MSB FINANCIAL CORP. AND SUBSIDIARIES
NOTES TO CONSOLIDATED FINANCIAL STATEMENTS
(UNAUDITED)
Note 1 – Organization and Business
MSB Financial Corp. (the “Company”) is a federally-chartered corporation organized in 2004 for the purpose of acquiring all of the capital stock that Millington Savings Bank (the “Bank”) issued in its mutual holding company reorganization. The Company’s principal executive offices are located at 1902 Long Hill Road, Millington, New Jersey 07946-0417 and its telephone number at that address is (908) 647-4000.
A Registration Statement on Form S-1 (File No. 333-137294), as amended, was filed by the Company with the Securities and Exchange Commission pursuant to the Securities Act of 1933, as amended, relating to the offer for sale of up to 2,199,375 shares (subject to increase to 2,529,281 shares) of its common stock at $10.00 per share. The offering closed on January 4, 2007 and 2,529,281 shares were sold for gross proceeds of $25,292,810, including 202,342 shares sold to the Bank’s newly established Employee Stock Ownership Plan (“ESOP”). Net proceeds of the offering totaled approximately $24.5 million. Concurrent with closing of the offering, the MHC received 3,091,344 shares of Company stock in exchange for the 10,000 shares previously owned by the MHC. The MHC is the majority stockholder of the Company owning 59.68% of the outstanding common stock at September 30, 2010.
MSB Financial, MHC (the “MHC”) is a federally-chartered mutual holding company that was formed in 2004 in connection with the mutual holding company reorganization. The MHC has not engaged in any significant business since its formation. So long as MHC is in existence, it will at all times own a majority of the outstanding stock of the Company.

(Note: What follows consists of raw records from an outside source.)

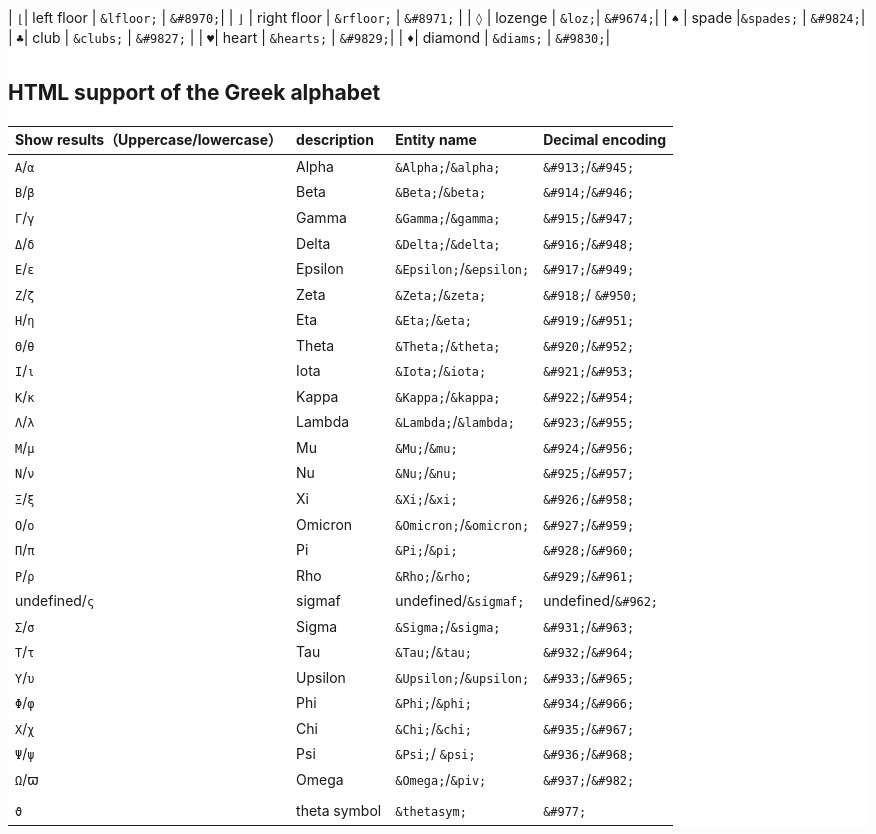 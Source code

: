 | `⌊`| left floor | `&lfloor;` | `&#8970;`|
| `⌋` | right floor | `&rfloor;` | `&#8971;` |
| `◊` | lozenge | `&loz;`| `&#9674;`|
| `♠` | spade |`&spades;` | `&#9824;`|
| `♣`| club | `&clubs;` | `&#9827;` |
| `♥`| heart | `&hearts;` | `&#9829;`|
| `♦`| diamond | `&diams;` | `&#9830;`|

## HTML support of the Greek alphabet

| Show results（Uppercase/lowercase） | description | Entity name | Decimal encoding |
| :-- | :-- | :--| :--|
| `Α`/`α`| Alpha | `&Alpha;`/`&alpha;` | `&#913;`/`&#945;` |
| `Β`/`β` | Beta | `&Beta;`/`&beta;` | `&#914;`/`&#946;` |
| `Γ`/`γ` |  Gamma| `&Gamma;`/`&gamma;` | `&#915;`/`&#947;` |
| `Δ`/`δ` | Delta | `&Delta;`/`&delta;` | `&#916;`/`&#948;` |
| `Ε`/`ε` | Epsilon |`&Epsilon;`/`&epsilon;` | `&#917;`/`&#949;`|
| `Ζ`/`ζ` | Zeta | `&Zeta;`/`&zeta;` | `&#918;`/ `&#950;` |
| `Η`/`η` | Eta | `&Eta;`/`&eta;` | `&#919;`/`&#951;` |
| `Θ`/`θ` | Theta | `&Theta;`/`&theta;` | `&#920;`/`&#952;` |
| `Ι`/`ι` | Iota | `&Iota;`/`&iota;` |`&#921;`/`&#953;`|
| `Κ`/`κ` | Kappa | `&Kappa;`/`&kappa;` | `&#922;`/`&#954;` |
| `Λ`/`λ` | Lambda| `&Lambda;`/`&lambda;`| `&#923;`/`&#955;` |
| `Μ`/`μ` | Mu| `&Mu;`/`&mu;` | `&#924;`/`&#956;`|
| `Ν`/`ν` | Nu| `&Nu;`/`&nu;` | `&#925;`/`&#957;` |
| `Ξ`/`ξ` | Xi |`&Xi;`/`&xi;` | `&#926;`/`&#958;` |
| `Ο`/`ο` | Omicron | `&Omicron;`/`&omicron;` | `&#927;`/`&#959;` |
| `Π`/`π` | Pi | `&Pi;`/`&pi;` | `&#928;`/`&#960;` |
| `Ρ`/`ρ` | Rho | `&Rho;`/`&rho;` | `&#929;`/`&#961;` |
|undefined/`ς` | sigmaf | undefined/`&sigmaf;`| undefined/`&#962;`|
| `Σ`/`σ` | Sigma | `&Sigma;`/`&sigma;` | `&#931;`/`&#963;` |
| `Τ`/`τ` | Tau|`&Tau;`/`&tau;`| `&#932;`/`&#964;` |
| `Υ`/`υ` | Upsilon | `&Upsilon;`/`&upsilon;` | `&#933;`/`&#965;` |
| `Φ`/`φ` | Phi | `&Phi;`/`&phi;` | `&#934;`/`&#966;` |
| `Χ`/`χ` | Chi| `&Chi;`/`&chi;` | `&#935;`/`&#967;` |
| `Ψ`/`ψ` | Psi | `&Psi;`/ `&psi;` | `&#936;`/`&#968;` |
| `Ω`/&#982; | Omega | `&Omega;`/`&piv;` | `&#937;`/`&#982;` |
| | | | |
| `ϑ` | theta symbol | `&thetasym;` | `&#977;` |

The Bank is a New Jersey-chartered stock savings bank and its deposits are insured by the Federal Deposit Insurance Corporation. The Bank is regulated by the New Jersey Department of Banking and Insurance and the Federal Deposit Insurance Corporation. The Office of Thrift Supervision regulates the MHC and the Company as savings and loan holding companies.
Note 2 – Basis of Consolidated Financial Statement Presentation
The consolidated financial statements include the accounts of the Company, its wholly-owned subsidiary, the Bank, and the Bank’s wholly-owned subsidiary, Millington Savings Service Corp. All significant inter-company accounts and transactions have been eliminated in consolidation. These consolidated statements were prepared in accordance with instructions for Form 10-Q and Regulation S-X, and therefore, do not include information or footnotes necessary for a complete presentation of financial condition, results of operations, and cash flows in conformity with accounting principles generally accepted in the United States of America (“GAAP”). The Millington Savings Service Corp. is inactive.
In the opinion of management, all adjustments, consisting of only normal recurring adjustments or accruals, which are necessary for a fair presentation of the consolidated financial statements have been made at September 30, 2010 and June 30, 2010 and for the three months ended September 30, 2010 and 2009. The results of operations for the three months ended September 30, 2010 and 2009 are not necessarily indicative of the results which may be expected for an entire fiscal year or other interim periods.
The data in the consolidated statement of financial condition for June 30, 2010 was derived from the Company’s audited consolidated financial statements for that date. That data, along with the interim financial information presented in the consolidated statements of financial position, income and comprehensive income, and cash flows should be read in conjunction with the audited consolidated financial statements as of and for the year ended June 30, 2010, including the notes thereto included in the Company’s Annual Report on Form 10-K.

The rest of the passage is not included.